----- MATERIALS PROVIDED

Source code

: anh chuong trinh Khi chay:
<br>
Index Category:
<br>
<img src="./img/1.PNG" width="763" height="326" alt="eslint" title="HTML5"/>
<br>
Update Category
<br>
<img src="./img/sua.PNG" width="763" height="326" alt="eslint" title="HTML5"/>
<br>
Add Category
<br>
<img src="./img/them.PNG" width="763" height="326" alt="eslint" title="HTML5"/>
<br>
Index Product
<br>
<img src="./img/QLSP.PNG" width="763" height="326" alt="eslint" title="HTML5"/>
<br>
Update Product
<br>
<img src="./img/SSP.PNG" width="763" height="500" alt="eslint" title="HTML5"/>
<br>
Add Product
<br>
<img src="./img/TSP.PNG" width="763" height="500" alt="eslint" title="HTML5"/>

----------

#### ASSIGNED TASK
The exact wording of every entry above should be written out again.

#### SOLUTION TO THE PROBLEM
Source code

: anh chuong trinh Khi chay:
<br>
Index Category:
<br>
<img src="./img/1.PNG" width="763" height="326" alt="eslint" title="HTML5"/>
<br>
Update Category
<br>
<img src="./img/sua.PNG" width="763" height="326" alt="eslint" title="HTML5"/>
<br>
Add Category
<br>
<img src="./img/them.PNG" width="763" height="326" alt="eslint" title="HTML5"/>
<br>
Index Product
<br>
<img src="./img/QLSP.PNG" width="763" height="326" alt="eslint" title="HTML5"/>
<br>
Update Product
<br>
<img src="./img/SSP.PNG" width="763" height="500" alt="eslint" title="HTML5"/>
<br>
Add Product
<br>
<img src="./img/TSP.PNG" width="763" height="500" alt="eslint" title="HTML5"/>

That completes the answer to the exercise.